Saved data entries
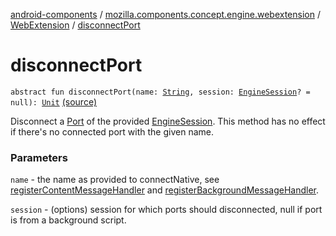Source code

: [android-components](../../index.md) / [mozilla.components.concept.engine.webextension](../index.md) / [WebExtension](index.md) / [disconnectPort](./disconnect-port.md)

# disconnectPort

`abstract fun disconnectPort(name: `[`String`](https://kotlinlang.org/api/latest/jvm/stdlib/kotlin/-string/index.html)`, session: `[`EngineSession`](../../mozilla.components.concept.engine/-engine-session/index.md)`? = null): `[`Unit`](https://kotlinlang.org/api/latest/jvm/stdlib/kotlin/-unit/index.html) [(source)](https://github.com/mozilla-mobile/android-components/blob/master/components/concept/engine/src/main/java/mozilla/components/concept/engine/webextension/WebExtension.kt#L86)

Disconnect a [Port](../-port/index.md) of the provided [EngineSession](../../mozilla.components.concept.engine/-engine-session/index.md). This method has
no effect if there's no connected port with the given name.

### Parameters

`name` - the name as provided to connectNative, see
[registerContentMessageHandler](register-content-message-handler.md) and [registerBackgroundMessageHandler](register-background-message-handler.md).

`session` - (options) session for which ports should disconnected,
null if port is from a background script.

> **What you are asked to do**: All lines above in which the word "background" occurs should be identified and copied.

> **Output for this exercise**:
[registerContentMessageHandler](register-content-message-handler.md) and [registerBackgroundMessageHandler](register-background-message-handler.md).
null if port is from a background script.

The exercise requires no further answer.